Ce que les riches pensent des pauvres

PAUGAM Serge, COUSIN Bruno, GIORGETTI Camila, Éd. Seuil, 2017, 347 p.

En partant d’une étude sur les beaux quartiers de Sao Paulo, Delhi et Paris, les auteurs ont cherché à identifier le regard que portent les riches sur les pauvres. Bien sûr, le contexte est à chaque fois différent. Au Brésil, des favelas côtoient de luxueuses villas protégées à l’intérieur d’espaces clôturés. En Inde, la structuration spatiale est encore fondée sur le système des castes : intouchables dans les bidonvilles et classes supérieures dans les enclaves résidentielles qui leur sont réservées. Le XVIème arrondissement de la capitale française s’est mobilisé pour préserver son entre-soi, en s’opposant au projet de centre pour SDF qui devait s’y implanter. Pour autant, un certain nombre de constantes idéologiques transnationales se retrouvent dans l’agrégation affinitaire des plus aisés et la ségrégation des plus démunis stigmatisés à l’aune de la rhétorique de la méritocratie. Trois stratégies sont mises en œuvre pour y parvenir.

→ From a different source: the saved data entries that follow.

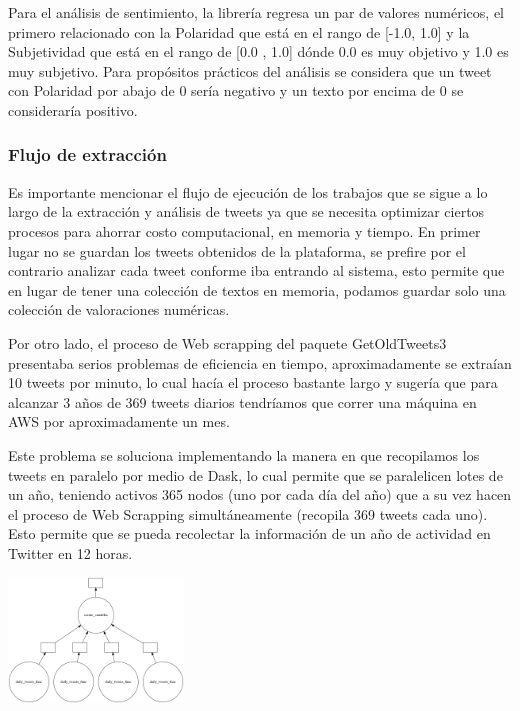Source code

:\documentclass[12pt,reqno,letter]{article}
\newenvironment{fig2}[1][\unskip]{}{} %
\begin{document}
\begin{multicols}{2}
    Para el análisis de sentimiento, la librería regresa un par de valores numéricos, el primero relacionado con la Polaridad que está en el rango de [-1.0, 1.0] y la Subjetividad que está en el rango de [0.0 , 1.0] dónde 0.0 es muy objetivo y 1.0 es muy subjetivo. Para propósitos prácticos del análisis se considera que un tweet con Polaridad por abajo de 0 sería negativo y un texto por encima de 0 se consideraría positivo. 
    
\subsubsection{Flujo de extracción}

    Es importante mencionar el flujo de ejecución de los trabajos que se sigue a lo largo de la extracción y análisis de tweets ya que se necesita optimizar ciertos procesos para ahorrar costo computacional, en memoria y tiempo. En primer lugar no se guardan los tweets obtenidos de la plataforma, se prefire por el contrario analizar cada tweet conforme iba entrando al sistema, esto permite que en lugar de tener una colección de textos en memoria, podamos guardar solo una colección de valoraciones numéricas.
    
    Por otro lado, el proceso de Web scrapping del paquete GetOldTweets3 presentaba serios problemas de eficiencia en tiempo, aproximadamente se extraían 10 tweets por minuto, lo cual hacía el proceso bastante largo y sugería que para alcanzar 3 años de 369 tweets diarios tendríamos que correr una máquina en AWS por aproximadamente un mes. 
    
    Este problema se soluciona implementando la manera en que recopilamos los tweets en paralelo por medio de Dask, lo cual permite que se paralelicen lotes de un año, teniendo activos 365 nodos (uno por cada día del año) que a su vez hacen el proceso de Web Scrapping simultáneamente (recopila 369 tweets cada uno). Esto permite que se pueda recolectar la información de un año de actividad en Twitter en 12 horas.
    
    \begin{fig2}\includegraphics[width=0.35\textwidth]{img/dask_vis.png}
    

\end{fig2}
\end{multicols}
\end{document}
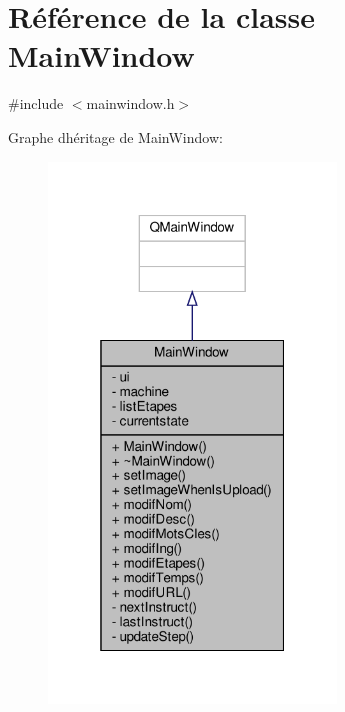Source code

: \hypertarget{classMainWindow}{}\section{Référence de la classe Main\+Window}
\label{classMainWindow}


{\ttfamily \#include $<$mainwindow.\+h$>$}



Graphe d\textquotesingle{}héritage de Main\+Window\+:\nopagebreak
\begin{figure}[H]
\begin{center}
\leavevmode
\includegraphics[width=217pt]{classMainWindow__inherit__graph}
\end{center}
\end{figure}


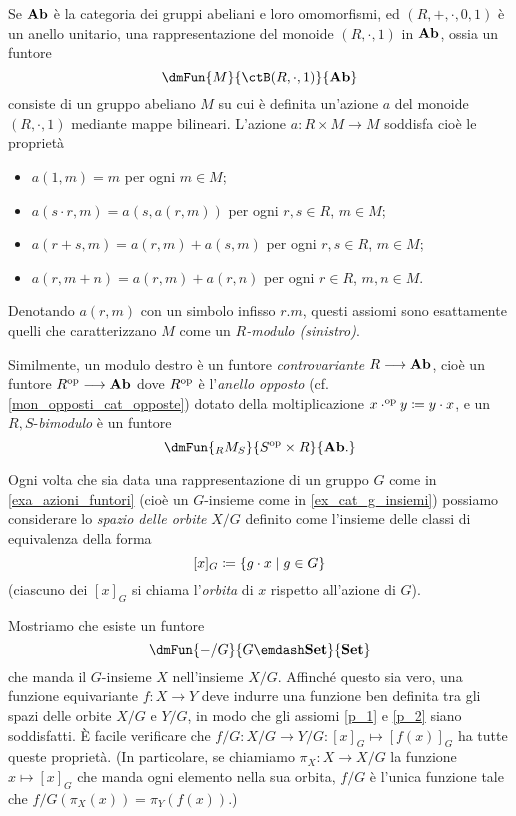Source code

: \begin{example}
	Se \(\mathbf{Ab}\) è la categoria dei gruppi abeliani e loro omomorfismi, ed \((R,+,\cdot,0,1)\) è un anello unitario, una rappresentazione del monoide \((R,\cdot,1)\) in \(\mathbf{Ab}\), ossia un funtore
	\[\dmFun{M}{\ctB(R,\cdot,1)}{\ctAb}\]
	consiste di un gruppo abeliano \(M\) su cui è definita un'azione \(a\) del monoide \((R,\cdot,1)\) mediante mappe bilineari. L'azione \(a : R\times M\to M\) soddisfa cioè le proprietà
	\begin{itemize}
		\item \(a(1,m)=m\) per ogni \(m\in M\);
		\item \(a(s\cdot r,m)=a(s,a(r,m))\) per ogni \(r,s\in R\), \(m\in M\);
		\item \(a(r+s,m) = a(r,m) + a(s,m)\) per ogni \(r,s\in R\), \(m\in M\);
		\item \(a(r,m+n) = a(r,m) + a(r,n)\) per ogni \(r\in R\), \(m,n\in M\).
	\end{itemize}
	Denotando \(a(r,m)\) con un simbolo infisso \(r.m\), questi assiomi sono esattamente quelli che caratterizzano \(M\) come un \emph{\(R\)-modulo (sinistro)}.

	Similmente, un modulo destro è un funtore \emph{controvariante} \(R\longrightarrow\mathbf{Ab}\), cioè un funtore \(R^{\text{op}}\longrightarrow\mathbf{Ab}\) dove \(R^{\text{op}}\) è l'\emph{anello opposto} (cf. \ref{mon_opposti_cat_opposte}) dotato della moltiplicazione \(x\cdot^{\text{op}} y \coloneqq y\cdot x\), e un \(R,S\)-\emph{bimodulo} è un funtore
	\[\dmFun{{}_RM_S}{S^\op\times R}{\ctAb.}\]
\end{example}
\begin{example}
	Ogni volta che sia data una rappresentazione di un gruppo \(G\) come in \ref{exa_azioni_funtori} (cioè un \(G\)-insieme come in \ref{ex_cat_g_insiemi}) possiamo considerare lo \emph{spazio delle orbite} \(X/G\) definito come l'insieme delle classi di equivalenza della forma
	\[[x]_G \coloneqq \{g\cdot x\mid g\in G\}\]
	(ciascuno dei \([x]_G\) si chiama l'\emph{orbita} di \(x\) rispetto all'azione di \(G\)).

	Mostriamo che esiste un funtore
	\[\dmFun{-/G}{G\emdash\ctSet}{\ctSet}\]
	che manda il \(G\)-insieme \(X\) nell'insieme \(X/G\). Affinché questo sia vero, una funzione equivariante \(f : X\to Y\) deve indurre una funzione ben definita tra gli spazi delle orbite \(X/G\) e \(Y/G\), in modo che gli assiomi \ref{p_1} e \ref{p_2} siano soddisfatti. \`E facile verificare che \(f/G : X/G \to Y/G : [x]_G\mapsto [f(x)]_G\) ha tutte queste proprietà. (In particolare, se chiamiamo \(\pi_X : X\to X/G\) la funzione \(x\mapsto [x]_G\) che manda ogni elemento nella sua orbita, \(f/G\) è l'unica funzione tale che \(f/G(\pi_X(x)) = \pi_Y(f(x))\).)
\end{example}
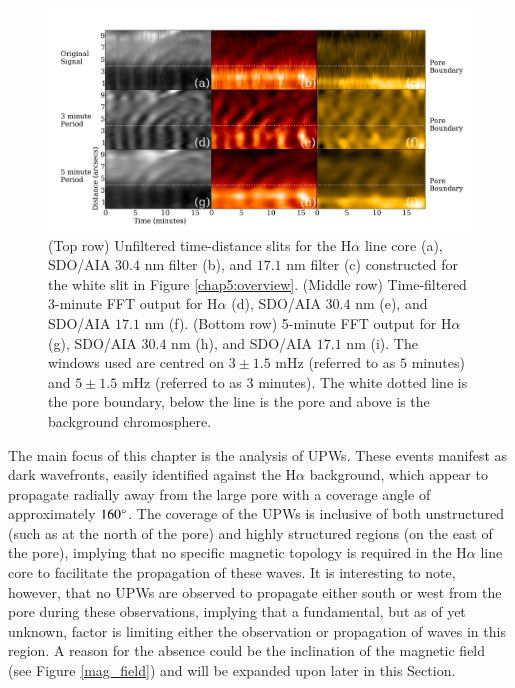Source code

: 	\begin{figure}
		\centering
		\includegraphics[width=\textwidth]{slits.pdf}
		\caption
		{
		(Top row) Unfiltered time-distance slits for the H$\alpha$ line core (a), SDO/AIA $30.4$ nm filter (b), and $17.1$ nm filter (c) constructed for the white slit in Figure \ref{chap5:overview}. (Middle row) Time-filtered 3-minute FFT output for H$\alpha$ (d), SDO/AIA $30.4$ nm (e), and SDO/AIA $17.1$ nm (f). (Bottom row) 5-minute FFT output for H$\alpha$ (g), SDO/AIA $30.4$ nm (h), and SDO/AIA $17.1$ nm (i).
		The windows used are centred on $3\pm1.5$ mHz (referred to as $5$ minutes) and $5\pm1.5$ mHz (referred to as $3$ minutes).
		The white dotted line is the pore boundary, below the line is the pore and above is the background chromosphere.
		}
		\label{fft_slit}
	\end{figure}

	The main focus of this chapter is the analysis of UPWs.
	These events manifest as dark wavefronts, easily identified against the H$\alpha$ background, which appear to propagate radially away from the large pore with a coverage angle of approximately $160\degree$.
	The coverage of the UPWs is inclusive of both unstructured (such as at the north of the pore) and highly structured regions (on the east of the pore), implying that no specific magnetic topology is required in the H$\alpha$ line core to facilitate the propagation of these waves.
	It is interesting to note, however, that no UPWs are observed to propagate either south or west from the pore during these observations, implying that a fundamental, but as of yet unknown, factor is limiting either the observation or propagation of waves in this region.
	A reason for the absence could be the inclination of the magnetic field (see Figure \ref{mag_field}) and will be expanded upon later in this Section.

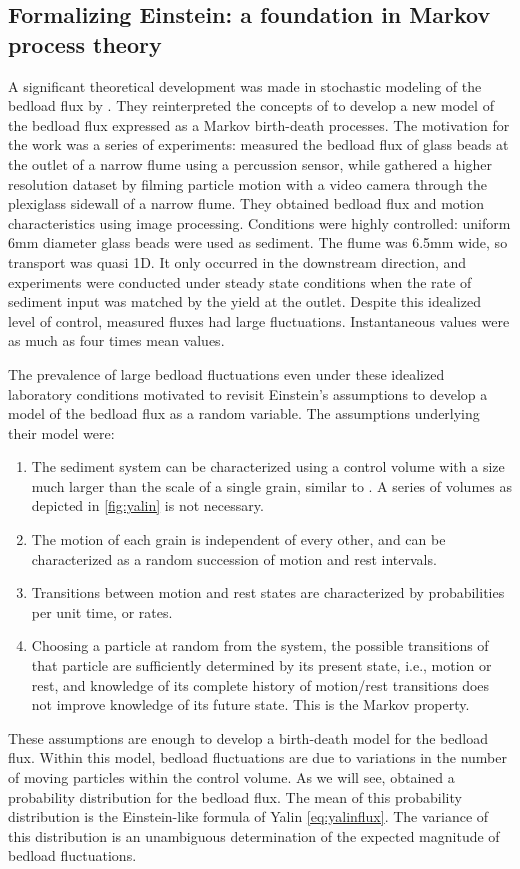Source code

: \subsection{Formalizing Einstein: a foundation in Markov process theory} 
\label{sec:ancey2006} 

A significant theoretical development was made in stochastic modeling of the bedload flux by \citet{Ancey2006}. 
They reinterpreted the concepts of \citet{Einstein1950} to develop a new model of the bedload flux expressed as a Markov birth-death processes. 
The motivation for the \citet{Ancey2006} work was a series of experiments: \citet{Bohm2004} measured the bedload flux of glass beads at the outlet of a narrow flume using a percussion sensor, while \citet{Ancey2006} gathered a higher resolution dataset by filming particle motion with a video camera through the plexiglass sidewall of a narrow flume. 
They obtained bedload flux and motion characteristics using image processing. 
Conditions were highly controlled: uniform 6mm diameter glass beads were used as sediment. The flume was 6.5mm wide, so transport was quasi 1D. 
It only occurred in the downstream direction, and experiments were conducted under steady state conditions when the rate of sediment input was matched by the yield at the outlet. 
Despite this idealized level of control, measured fluxes had large fluctuations. 
Instantaneous values were as much as four times mean values. 

The prevalence of large bedload fluctuations even under these idealized laboratory conditions motivated \citet{Ancey2006} to revisit Einstein's assumptions to develop a model of the bedload flux as a random variable. 
The assumptions underlying their model were: 
\begin{enumerate}
\item The sediment system can be characterized using a control volume with a size much larger than the scale of a single grain, similar to \citet{Einstein1950}. A series of volumes as depicted in \ref{fig:yalin} is not necessary.
\item The motion of each grain is independent of every other, and can be characterized as a random succession of motion and rest intervals. 
\item Transitions between motion and rest states are characterized by probabilities per unit time, or rates. 
\item Choosing a particle at random from the system, the possible transitions of that particle are sufficiently determined by its present state, i.e., motion or rest, and knowledge of its complete history of motion/rest transitions does not improve knowledge of its future state. This is the Markov property. 
\end{enumerate}
These assumptions are enough to develop a birth-death model for the bedload flux. 
Within this model, bedload fluctuations are due to variations in the number of moving particles within the control volume. 
As we will see, \citet{Ancey2006} obtained a probability distribution for the bedload flux. 
The mean of this probability distribution is the Einstein-like formula of Yalin \ref{eq:yalinflux}.  
The variance of this distribution is an unambiguous determination of the expected magnitude of bedload fluctuations.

Cela passe d’abord par la volonté de s’entourer de personnes dont on partage le sens de la distinction et les valeurs morales, comme autant de frontières symboliques et culturelles qui considèrent qu’élite et déshérités puissent appartenir au même monde. C’est ensuite les réflexes hygiénistes fondés sur des peurs de contamination et de souillure à l’égard de pauvres réduits à la saleté et aux ordures. C’est enfin la neutralisation de toute compassion qui est alimentée par la naturalisation d’une pauvreté qui trouverait son origine dans la paresse et/ou l’installation dans l’assistance. Pour autant, la crainte de la promiscuité est bien moins forte à l’égard des populations défavorisée, quand elles alimentent la domesticité des riches. Encore tenues à distance, elles ne sont plus soupçonnées d’impureté ou de fainéantise.